>>>

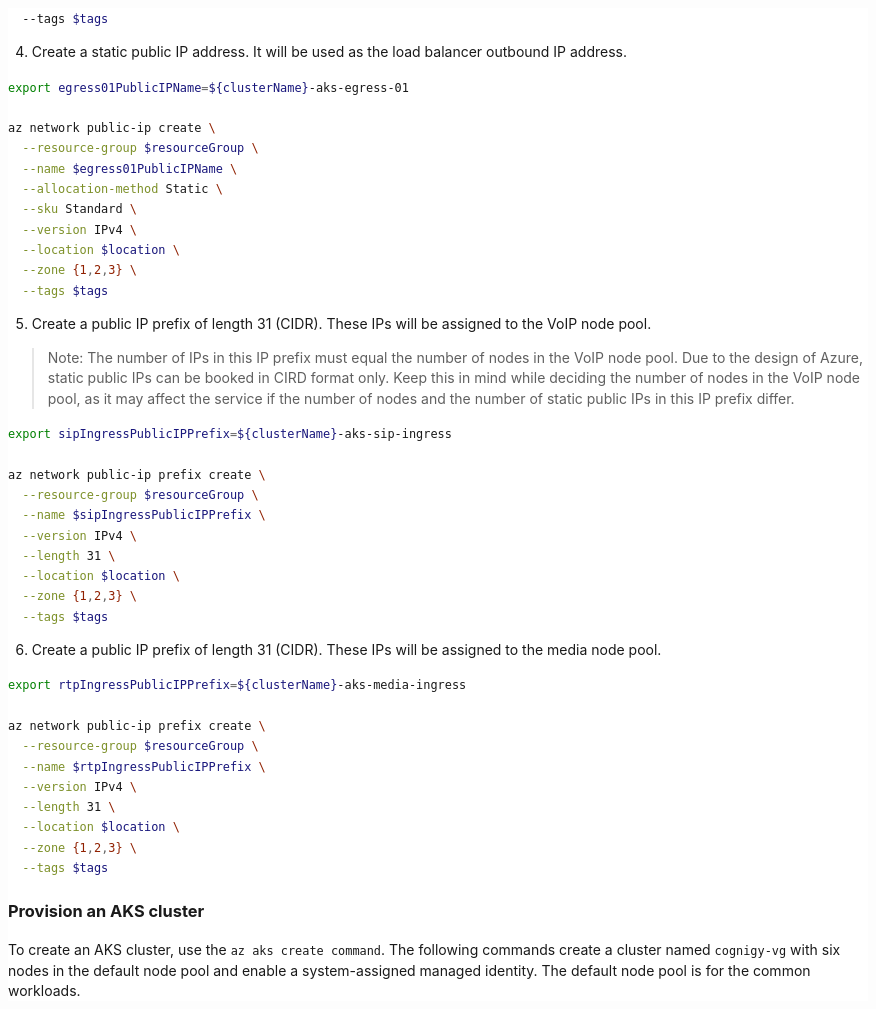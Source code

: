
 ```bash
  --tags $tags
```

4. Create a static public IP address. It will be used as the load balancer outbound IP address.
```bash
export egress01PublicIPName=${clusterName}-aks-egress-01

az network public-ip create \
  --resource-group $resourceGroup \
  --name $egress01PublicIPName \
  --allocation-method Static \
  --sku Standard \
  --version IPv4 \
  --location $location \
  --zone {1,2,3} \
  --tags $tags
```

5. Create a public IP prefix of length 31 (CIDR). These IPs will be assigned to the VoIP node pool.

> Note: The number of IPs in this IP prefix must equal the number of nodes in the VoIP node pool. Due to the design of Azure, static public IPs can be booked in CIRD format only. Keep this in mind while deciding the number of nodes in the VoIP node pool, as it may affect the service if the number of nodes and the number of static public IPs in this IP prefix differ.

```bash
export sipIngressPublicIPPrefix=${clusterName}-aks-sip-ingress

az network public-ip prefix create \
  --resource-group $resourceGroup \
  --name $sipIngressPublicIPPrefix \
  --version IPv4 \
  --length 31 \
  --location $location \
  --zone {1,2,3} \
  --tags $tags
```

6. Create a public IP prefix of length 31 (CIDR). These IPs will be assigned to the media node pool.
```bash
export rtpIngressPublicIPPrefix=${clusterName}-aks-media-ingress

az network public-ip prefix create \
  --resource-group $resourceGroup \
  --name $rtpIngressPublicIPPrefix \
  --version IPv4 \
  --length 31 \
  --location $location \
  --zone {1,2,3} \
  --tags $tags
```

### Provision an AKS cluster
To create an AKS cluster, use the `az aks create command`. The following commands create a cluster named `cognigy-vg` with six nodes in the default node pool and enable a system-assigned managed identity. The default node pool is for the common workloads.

<<<
>>>

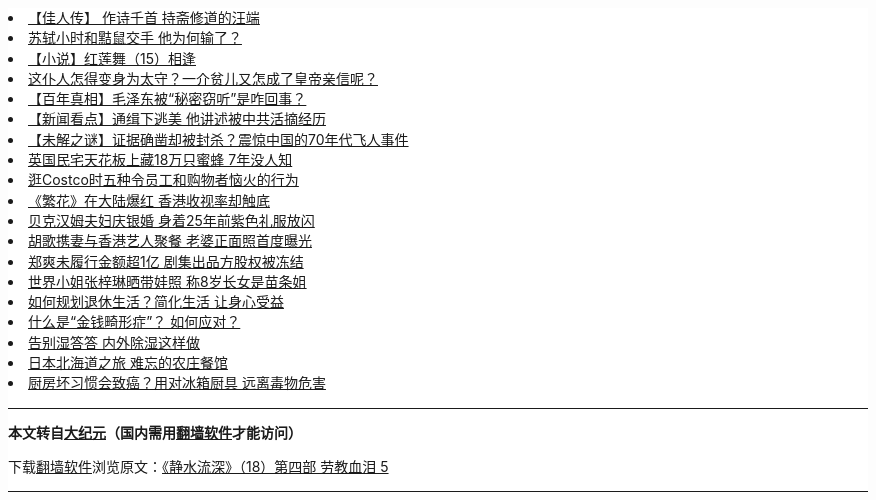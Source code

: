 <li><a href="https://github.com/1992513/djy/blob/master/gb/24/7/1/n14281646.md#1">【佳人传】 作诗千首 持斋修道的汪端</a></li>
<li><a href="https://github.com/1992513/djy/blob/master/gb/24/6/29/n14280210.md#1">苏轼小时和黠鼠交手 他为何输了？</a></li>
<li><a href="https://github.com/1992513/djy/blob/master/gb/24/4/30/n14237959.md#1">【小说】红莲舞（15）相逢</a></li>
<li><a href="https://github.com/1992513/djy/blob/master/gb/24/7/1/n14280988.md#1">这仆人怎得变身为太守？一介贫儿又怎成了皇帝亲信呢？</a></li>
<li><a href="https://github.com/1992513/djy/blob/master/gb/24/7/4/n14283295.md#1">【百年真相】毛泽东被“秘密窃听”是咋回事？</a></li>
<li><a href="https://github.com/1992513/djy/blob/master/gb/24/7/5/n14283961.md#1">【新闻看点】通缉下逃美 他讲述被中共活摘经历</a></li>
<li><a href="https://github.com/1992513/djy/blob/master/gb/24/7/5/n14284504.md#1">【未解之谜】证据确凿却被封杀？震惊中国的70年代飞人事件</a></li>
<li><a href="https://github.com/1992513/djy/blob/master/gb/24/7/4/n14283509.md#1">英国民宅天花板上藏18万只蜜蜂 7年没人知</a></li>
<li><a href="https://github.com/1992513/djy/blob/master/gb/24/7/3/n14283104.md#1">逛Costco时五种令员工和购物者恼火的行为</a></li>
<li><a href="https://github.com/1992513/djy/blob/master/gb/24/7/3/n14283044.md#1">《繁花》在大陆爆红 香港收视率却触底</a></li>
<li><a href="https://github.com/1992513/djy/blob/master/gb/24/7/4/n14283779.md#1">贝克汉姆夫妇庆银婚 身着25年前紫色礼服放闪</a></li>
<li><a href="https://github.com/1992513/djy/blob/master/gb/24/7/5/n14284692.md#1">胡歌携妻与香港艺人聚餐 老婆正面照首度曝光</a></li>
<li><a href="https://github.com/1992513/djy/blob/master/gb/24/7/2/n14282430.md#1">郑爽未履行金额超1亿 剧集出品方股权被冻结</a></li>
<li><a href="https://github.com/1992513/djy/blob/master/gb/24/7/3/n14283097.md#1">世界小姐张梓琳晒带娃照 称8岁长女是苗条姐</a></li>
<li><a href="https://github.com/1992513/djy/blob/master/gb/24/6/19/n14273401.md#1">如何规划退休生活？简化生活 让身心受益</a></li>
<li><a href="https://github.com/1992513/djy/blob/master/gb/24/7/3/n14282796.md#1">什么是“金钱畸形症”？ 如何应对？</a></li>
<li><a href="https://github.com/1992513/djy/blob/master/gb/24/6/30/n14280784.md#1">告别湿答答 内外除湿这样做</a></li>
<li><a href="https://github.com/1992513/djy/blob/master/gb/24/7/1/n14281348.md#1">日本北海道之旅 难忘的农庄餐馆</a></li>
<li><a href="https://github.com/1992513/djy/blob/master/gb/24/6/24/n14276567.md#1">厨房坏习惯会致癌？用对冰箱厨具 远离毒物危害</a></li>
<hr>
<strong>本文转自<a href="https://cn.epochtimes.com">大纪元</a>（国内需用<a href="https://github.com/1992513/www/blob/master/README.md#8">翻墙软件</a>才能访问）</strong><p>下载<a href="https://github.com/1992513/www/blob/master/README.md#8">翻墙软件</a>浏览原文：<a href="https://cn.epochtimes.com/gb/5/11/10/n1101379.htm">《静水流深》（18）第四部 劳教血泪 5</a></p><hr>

<<<

What is expected = Scan the material above for the word "These", and copy each line where it appears.

Answer to this exercise =
5. Create a public IP prefix of length 31 (CIDR). These IPs will be assigned to the VoIP node pool.
6. Create a public IP prefix of length 31 (CIDR). These IPs will be assigned to the media node pool.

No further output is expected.